# STAR TREK!!1



## Pauly (Nov 18, 2008)

http://movies.apple.com/movies/paramount/star_trek/startrek-tlr2_h480p.mov



[/trekkie]


----------



## maliciousteve (Nov 18, 2008)

I think it looks a bit over the top. Looked like some cool scenes in there but I dunno. I hope it's as good as the previous Star Trek films because I love them.


----------



## Out of this Swirled (Nov 18, 2008)

It looks kinda cool, maybe a bit too cool for trek? I love star trek but if there isnt a good story... whats the point? I just hope they dont butcher it. please dont butcher it? Plus what was wrong with picard and TNG? TNG was star trek to me. That was when we had an adventure every episode, not some linear political arc like the stuff pim at the time 24/lost/ all the other derivate stuff. boy what a nerd im sounding. again, please dont butcher it.


----------



## kung_fu (Nov 18, 2008)

What just happened? I woke up and my pants were sticky


----------



## kristallin (Nov 18, 2008)

I'd watch this for the hotness that is the new Uhura alone, let alone that the new Enterprise looks AWESOME!


----------



## Xaios (Nov 18, 2008)

Sweeeeeet.

Now I can't wait to go home and see it with sound. 

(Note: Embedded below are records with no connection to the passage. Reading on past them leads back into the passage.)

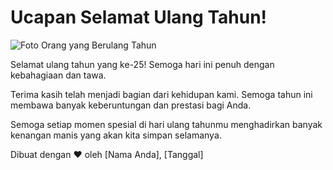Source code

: <!DOCTYPE html>
<html lang="en">
<head>
    <meta charset="UTF-8">
    <meta name="viewport" content="width=device-width, initial-scale=1.0">
    <title>Ucapan Selamat Ulang Tahun!</title>
    <link rel="stylesheet" href="sa.css">
</head>
<body>
    <div class="container">
        <h1>Ucapan Selamat Ulang Tahun!</h1>
        <div class="birthday-person">
            <img src="birthday.jpg" alt="Foto Orang yang Berulang Tahun">
            <p>Selamat ulang tahun yang ke-25! Semoga hari ini penuh dengan kebahagiaan dan tawa.</p>
        </div>
        <div class="message">
            <p>Terima kasih telah menjadi bagian dari kehidupan kami. Semoga tahun ini membawa banyak keberuntungan dan prestasi bagi Anda.</p>
            <p>Semoga setiap momen spesial di hari ulang tahunmu menghadirkan banyak kenangan manis yang akan kita simpan selamanya.</p>
        </div>
        <footer>
            <p>Dibuat dengan ❤️ oleh [Nama Anda], [Tanggal]</p>
        </footer>
    </div>
</body>
</html>
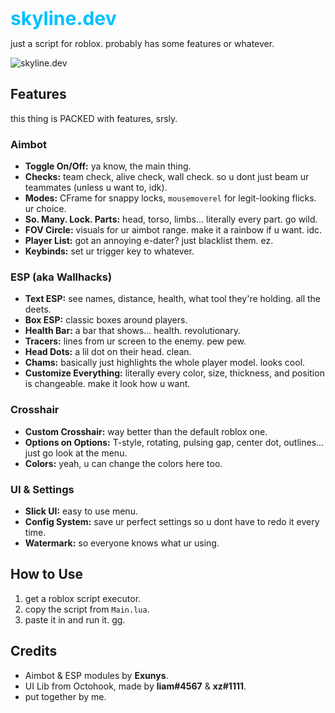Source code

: <span style="color:deepskyblue; font-size: 30px;"><strong>skyline.dev</strong></span>

just a script for roblox. probably has some features or whatever.

![skyline.dev](https://media1.tenor.com/m/0KwYsl1QBVwAAAAd/skylinedev-skyline.gif)


##   Features

this thing is PACKED with features, srsly.

### Aimbot
*   **Toggle On/Off:** ya know, the main thing.
*   **Checks:** team check, alive check, wall check. so u dont just beam ur teammates (unless u want to, idk).
*   **Modes:** CFrame for snappy locks, `mousemoverel` for legit-looking flicks. ur choice.
*   **So. Many. Lock. Parts:** head, torso, limbs... literally every part. go wild.
*   **FOV Circle:** visuals for ur aimbot range. make it a rainbow if u want. idc.
*   **Player List:** got an annoying e-dater? just blacklist them. ez.
*   **Keybinds:** set ur trigger key to whatever.

### ESP (aka Wallhacks)
*   **Text ESP:** see names, distance, health, what tool they're holding. all the deets.
*   **Box ESP:** classic boxes around players.
*   **Health Bar:** a bar that shows... health. revolutionary.
*   **Tracers:** lines from ur screen to the enemy. pew pew.
*   **Head Dots:** a lil dot on their head. clean.
*   **Chams:** basically just highlights the whole player model. looks cool.
*   **Customize Everything:** literally every color, size, thickness, and position is changeable. make it look how u want.

### Crosshair
*   **Custom Crosshair:** way better than the default roblox one.
*   **Options on Options:** T-style, rotating, pulsing gap, center dot, outlines... just go look at the menu.
*   **Colors:** yeah, u can change the colors here too.

### UI & Settings
*   **Slick UI:** easy to use menu.
*   **Config System:** save ur perfect settings so u dont have to redo it every time.
*   **Watermark:** so everyone knows what ur using.

## How to Use

1.  get a roblox script executor.
2.  copy the script from `Main.lua`.
3.  paste it in and run it. gg.

## Credits

*   Aimbot & ESP modules by **Exunys**.
*   UI Lib from Octohook, made by **liam#4567** & **xz#1111**.
*   put together by me.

Looks like they took a page out of the Battlestar Galactica/Firefly book regarding shaky camera space scenes, which I think is cool, gives it some visceral thrust.


----------



## Naren (Nov 18, 2008)

Looks like the WB did Star Trek. 

Should be good, though. I'll definitely be watching it. I'm not a Trekkie, but I have seen all the Star Trek movies.


----------



## eleven59 (Nov 18, 2008)

Looks epic, though some things (the sex scenes and excessive action) have me worried, but then the last few Star Trek movies have looked terrible by the trailers, because they're always advertised to bring in more of a mainstream "action/adventure" crowd.


----------



## Lucky Seven (Nov 18, 2008)

This movie might lack that certain crappiness that makes Star Trek what it is. Still looking forward to this though. I just LOVE Star Trek.


----------



## ILdÐÆMcº³ (Nov 19, 2008)

Star Trek is the best franchise ever in my opinion lol.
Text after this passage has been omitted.